**Data section**
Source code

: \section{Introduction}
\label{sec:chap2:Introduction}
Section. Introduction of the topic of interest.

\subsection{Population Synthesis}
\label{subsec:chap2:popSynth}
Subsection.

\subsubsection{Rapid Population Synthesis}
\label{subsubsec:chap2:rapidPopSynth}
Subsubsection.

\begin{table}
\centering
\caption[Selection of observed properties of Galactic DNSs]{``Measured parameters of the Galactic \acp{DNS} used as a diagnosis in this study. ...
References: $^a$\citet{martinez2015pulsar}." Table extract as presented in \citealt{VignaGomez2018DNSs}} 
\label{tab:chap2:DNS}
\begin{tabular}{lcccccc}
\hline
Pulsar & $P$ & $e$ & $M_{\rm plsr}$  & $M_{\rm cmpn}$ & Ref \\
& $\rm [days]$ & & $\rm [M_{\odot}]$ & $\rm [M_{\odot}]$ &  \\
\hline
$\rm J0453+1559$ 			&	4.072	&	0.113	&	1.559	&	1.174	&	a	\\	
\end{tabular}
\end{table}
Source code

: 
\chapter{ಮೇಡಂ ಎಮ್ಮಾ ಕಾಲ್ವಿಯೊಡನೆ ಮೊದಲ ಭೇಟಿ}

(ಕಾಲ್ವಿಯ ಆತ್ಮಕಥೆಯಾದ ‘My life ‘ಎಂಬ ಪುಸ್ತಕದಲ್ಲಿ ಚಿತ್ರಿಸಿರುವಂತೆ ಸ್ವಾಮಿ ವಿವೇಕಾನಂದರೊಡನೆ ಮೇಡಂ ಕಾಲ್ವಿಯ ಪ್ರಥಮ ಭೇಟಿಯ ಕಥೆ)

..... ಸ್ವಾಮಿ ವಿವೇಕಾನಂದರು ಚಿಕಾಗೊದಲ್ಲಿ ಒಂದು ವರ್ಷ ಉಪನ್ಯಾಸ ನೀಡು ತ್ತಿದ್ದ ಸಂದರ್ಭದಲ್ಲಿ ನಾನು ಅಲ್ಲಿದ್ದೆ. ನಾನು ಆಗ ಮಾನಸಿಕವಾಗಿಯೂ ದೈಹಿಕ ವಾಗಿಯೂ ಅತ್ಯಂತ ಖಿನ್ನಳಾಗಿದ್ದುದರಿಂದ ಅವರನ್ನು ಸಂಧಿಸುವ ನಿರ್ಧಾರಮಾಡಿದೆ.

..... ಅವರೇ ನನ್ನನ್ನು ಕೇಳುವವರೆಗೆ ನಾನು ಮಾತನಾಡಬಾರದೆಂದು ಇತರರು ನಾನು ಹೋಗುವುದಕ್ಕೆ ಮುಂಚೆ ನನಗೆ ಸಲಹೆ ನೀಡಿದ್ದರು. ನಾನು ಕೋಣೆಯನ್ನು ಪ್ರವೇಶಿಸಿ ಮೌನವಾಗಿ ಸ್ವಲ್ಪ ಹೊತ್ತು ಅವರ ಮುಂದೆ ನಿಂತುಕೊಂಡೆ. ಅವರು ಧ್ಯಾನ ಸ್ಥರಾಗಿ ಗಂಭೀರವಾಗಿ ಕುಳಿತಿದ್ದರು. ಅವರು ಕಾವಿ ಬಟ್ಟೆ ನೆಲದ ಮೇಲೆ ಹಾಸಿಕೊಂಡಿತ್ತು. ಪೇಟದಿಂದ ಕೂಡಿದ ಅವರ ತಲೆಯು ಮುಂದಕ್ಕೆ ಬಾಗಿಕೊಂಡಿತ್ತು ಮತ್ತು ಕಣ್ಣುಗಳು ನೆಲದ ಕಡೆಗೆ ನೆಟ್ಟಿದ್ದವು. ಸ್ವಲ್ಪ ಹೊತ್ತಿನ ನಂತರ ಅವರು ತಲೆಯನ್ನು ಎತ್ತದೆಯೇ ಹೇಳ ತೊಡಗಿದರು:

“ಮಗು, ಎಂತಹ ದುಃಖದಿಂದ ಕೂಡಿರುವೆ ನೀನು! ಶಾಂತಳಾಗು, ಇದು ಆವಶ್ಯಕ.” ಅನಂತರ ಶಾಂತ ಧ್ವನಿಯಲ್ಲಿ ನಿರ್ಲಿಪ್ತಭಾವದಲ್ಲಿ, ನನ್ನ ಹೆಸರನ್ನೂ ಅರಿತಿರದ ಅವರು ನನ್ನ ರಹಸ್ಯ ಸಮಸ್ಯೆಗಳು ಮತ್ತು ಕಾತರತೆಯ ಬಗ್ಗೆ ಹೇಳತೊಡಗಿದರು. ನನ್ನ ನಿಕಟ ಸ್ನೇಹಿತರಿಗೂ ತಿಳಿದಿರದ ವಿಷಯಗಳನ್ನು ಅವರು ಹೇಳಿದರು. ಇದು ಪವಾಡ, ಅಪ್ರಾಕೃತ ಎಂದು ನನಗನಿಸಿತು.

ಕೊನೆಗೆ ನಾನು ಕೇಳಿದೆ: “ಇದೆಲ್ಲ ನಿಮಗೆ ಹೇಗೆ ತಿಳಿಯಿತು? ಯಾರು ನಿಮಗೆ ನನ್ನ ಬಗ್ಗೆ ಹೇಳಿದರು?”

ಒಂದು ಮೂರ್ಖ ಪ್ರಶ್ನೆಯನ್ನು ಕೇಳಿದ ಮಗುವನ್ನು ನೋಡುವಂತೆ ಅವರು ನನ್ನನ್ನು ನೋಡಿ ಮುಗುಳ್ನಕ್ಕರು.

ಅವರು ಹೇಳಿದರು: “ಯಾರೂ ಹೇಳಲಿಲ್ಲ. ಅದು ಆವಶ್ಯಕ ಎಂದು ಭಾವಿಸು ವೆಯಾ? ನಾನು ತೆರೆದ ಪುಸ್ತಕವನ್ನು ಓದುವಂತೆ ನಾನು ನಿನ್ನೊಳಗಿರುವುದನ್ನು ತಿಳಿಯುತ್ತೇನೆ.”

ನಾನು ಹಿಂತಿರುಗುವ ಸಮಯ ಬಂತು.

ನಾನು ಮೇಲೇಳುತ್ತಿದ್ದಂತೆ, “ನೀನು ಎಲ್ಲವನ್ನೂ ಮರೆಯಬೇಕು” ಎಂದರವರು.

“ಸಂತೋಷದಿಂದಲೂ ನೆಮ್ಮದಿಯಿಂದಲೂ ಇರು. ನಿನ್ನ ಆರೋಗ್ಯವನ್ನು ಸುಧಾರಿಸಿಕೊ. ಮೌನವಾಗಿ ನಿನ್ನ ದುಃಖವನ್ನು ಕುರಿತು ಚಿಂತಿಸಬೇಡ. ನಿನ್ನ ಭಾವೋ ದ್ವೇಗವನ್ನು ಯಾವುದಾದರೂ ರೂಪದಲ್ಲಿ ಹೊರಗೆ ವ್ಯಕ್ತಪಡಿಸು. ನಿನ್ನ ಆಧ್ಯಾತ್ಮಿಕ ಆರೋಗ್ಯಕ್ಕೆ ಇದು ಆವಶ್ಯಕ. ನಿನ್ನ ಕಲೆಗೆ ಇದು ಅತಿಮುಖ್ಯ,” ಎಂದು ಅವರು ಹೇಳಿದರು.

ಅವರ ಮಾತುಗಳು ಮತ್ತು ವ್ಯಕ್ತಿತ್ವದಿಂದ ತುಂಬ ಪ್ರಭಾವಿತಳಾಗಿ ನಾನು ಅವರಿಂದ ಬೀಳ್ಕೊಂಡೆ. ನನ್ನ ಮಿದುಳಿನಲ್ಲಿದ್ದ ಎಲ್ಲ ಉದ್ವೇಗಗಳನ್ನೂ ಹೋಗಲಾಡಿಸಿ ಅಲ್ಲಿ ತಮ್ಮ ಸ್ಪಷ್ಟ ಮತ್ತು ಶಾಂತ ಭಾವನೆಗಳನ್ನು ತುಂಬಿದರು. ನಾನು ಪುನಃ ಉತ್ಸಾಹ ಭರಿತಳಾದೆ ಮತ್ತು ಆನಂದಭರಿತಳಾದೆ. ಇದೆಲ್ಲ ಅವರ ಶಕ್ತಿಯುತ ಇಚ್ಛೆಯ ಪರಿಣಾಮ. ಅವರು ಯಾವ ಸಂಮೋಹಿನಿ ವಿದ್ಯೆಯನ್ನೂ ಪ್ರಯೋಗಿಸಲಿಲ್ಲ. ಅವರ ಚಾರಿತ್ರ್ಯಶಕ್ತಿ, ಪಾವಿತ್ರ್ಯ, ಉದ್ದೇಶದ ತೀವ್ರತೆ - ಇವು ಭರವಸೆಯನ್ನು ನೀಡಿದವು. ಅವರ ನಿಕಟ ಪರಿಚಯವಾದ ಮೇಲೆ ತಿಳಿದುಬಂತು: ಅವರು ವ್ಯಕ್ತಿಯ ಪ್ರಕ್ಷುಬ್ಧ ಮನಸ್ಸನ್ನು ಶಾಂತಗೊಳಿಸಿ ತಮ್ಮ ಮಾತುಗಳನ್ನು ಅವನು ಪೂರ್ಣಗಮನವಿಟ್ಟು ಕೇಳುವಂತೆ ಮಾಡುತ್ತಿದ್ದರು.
--
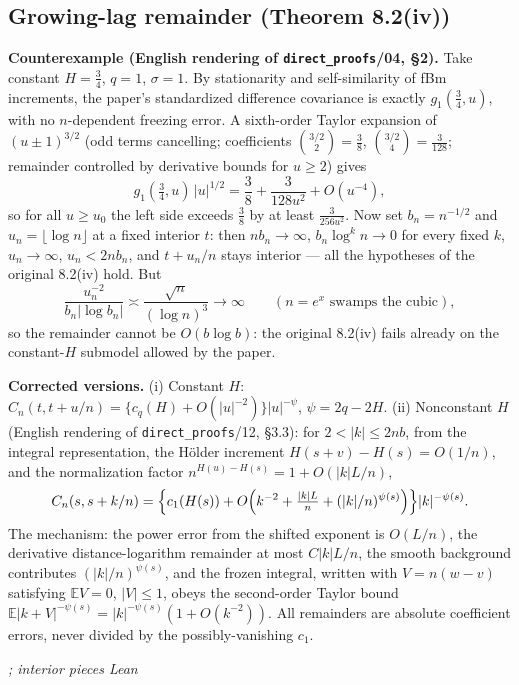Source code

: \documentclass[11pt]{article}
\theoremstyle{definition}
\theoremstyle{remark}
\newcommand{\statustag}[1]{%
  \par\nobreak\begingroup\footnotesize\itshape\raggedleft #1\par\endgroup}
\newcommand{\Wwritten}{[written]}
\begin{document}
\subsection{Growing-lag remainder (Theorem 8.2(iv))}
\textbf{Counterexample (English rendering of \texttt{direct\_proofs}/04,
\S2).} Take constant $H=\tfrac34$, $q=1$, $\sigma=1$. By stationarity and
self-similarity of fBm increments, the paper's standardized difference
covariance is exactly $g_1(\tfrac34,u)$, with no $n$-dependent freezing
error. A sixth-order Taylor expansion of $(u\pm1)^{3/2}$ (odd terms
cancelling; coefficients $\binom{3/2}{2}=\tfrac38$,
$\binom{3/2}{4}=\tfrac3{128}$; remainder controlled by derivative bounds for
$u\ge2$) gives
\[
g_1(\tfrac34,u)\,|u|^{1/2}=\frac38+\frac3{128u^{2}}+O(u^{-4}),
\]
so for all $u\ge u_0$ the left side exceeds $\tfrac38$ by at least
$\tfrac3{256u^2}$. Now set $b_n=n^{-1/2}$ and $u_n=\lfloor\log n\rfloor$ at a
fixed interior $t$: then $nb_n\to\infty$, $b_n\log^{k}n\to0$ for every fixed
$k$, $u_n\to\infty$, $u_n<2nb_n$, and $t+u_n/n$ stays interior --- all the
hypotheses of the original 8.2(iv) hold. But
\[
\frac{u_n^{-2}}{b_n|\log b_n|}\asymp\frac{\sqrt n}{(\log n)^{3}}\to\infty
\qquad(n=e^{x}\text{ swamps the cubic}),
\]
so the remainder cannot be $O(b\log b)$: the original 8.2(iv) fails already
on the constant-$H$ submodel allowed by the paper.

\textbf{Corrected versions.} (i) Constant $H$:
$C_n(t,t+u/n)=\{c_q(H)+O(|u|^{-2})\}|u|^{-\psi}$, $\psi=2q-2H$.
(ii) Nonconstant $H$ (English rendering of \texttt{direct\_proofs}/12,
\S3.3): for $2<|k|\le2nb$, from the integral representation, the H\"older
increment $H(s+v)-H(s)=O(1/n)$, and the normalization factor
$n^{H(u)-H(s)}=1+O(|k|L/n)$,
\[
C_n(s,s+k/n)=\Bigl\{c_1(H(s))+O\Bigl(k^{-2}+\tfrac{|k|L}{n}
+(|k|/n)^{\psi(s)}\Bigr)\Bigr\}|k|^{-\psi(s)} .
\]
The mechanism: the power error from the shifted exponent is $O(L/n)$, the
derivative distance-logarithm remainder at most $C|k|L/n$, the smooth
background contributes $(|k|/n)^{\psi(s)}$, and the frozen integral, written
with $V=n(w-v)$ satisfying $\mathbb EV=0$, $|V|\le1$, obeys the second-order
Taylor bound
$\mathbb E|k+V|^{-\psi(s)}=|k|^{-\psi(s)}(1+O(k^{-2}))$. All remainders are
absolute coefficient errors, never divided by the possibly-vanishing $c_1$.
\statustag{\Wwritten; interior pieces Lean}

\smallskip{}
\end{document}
---
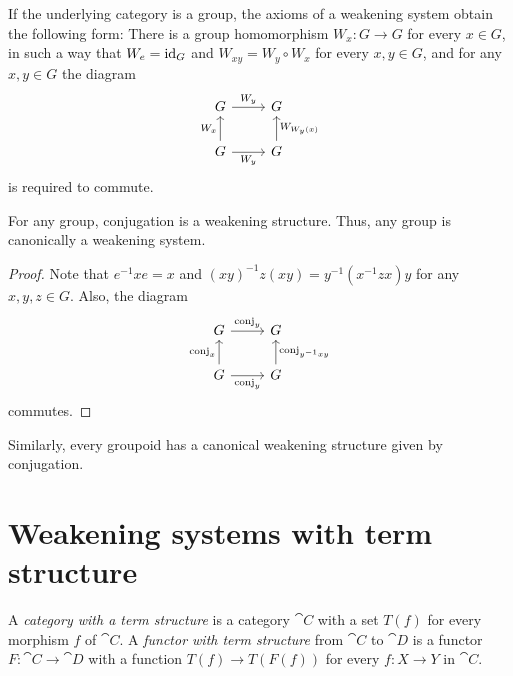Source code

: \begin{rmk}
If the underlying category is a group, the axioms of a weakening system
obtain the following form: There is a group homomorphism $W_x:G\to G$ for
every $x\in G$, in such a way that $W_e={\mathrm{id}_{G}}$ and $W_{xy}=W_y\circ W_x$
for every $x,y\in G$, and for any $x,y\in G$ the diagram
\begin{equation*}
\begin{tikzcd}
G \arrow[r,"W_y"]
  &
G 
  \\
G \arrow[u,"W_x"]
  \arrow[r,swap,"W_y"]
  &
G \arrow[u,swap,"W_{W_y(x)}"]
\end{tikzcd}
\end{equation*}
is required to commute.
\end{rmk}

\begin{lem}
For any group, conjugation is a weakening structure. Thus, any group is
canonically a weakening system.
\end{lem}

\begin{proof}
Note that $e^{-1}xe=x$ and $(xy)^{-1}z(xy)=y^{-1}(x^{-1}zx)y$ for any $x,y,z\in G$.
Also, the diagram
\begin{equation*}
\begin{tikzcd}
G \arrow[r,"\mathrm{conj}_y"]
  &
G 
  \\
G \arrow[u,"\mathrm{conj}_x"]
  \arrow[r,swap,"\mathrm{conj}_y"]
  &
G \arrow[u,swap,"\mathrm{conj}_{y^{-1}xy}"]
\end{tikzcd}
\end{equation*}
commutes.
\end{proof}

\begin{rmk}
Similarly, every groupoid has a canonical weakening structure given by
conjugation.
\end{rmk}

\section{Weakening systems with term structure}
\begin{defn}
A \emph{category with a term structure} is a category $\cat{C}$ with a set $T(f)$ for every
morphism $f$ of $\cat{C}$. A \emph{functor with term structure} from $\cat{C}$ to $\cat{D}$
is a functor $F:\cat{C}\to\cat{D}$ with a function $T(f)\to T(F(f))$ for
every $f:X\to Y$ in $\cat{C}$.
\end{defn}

**Task instructions**
How many lines of the material above have the word "theoremstyle" in them? Give only that number.

**Task solution**
2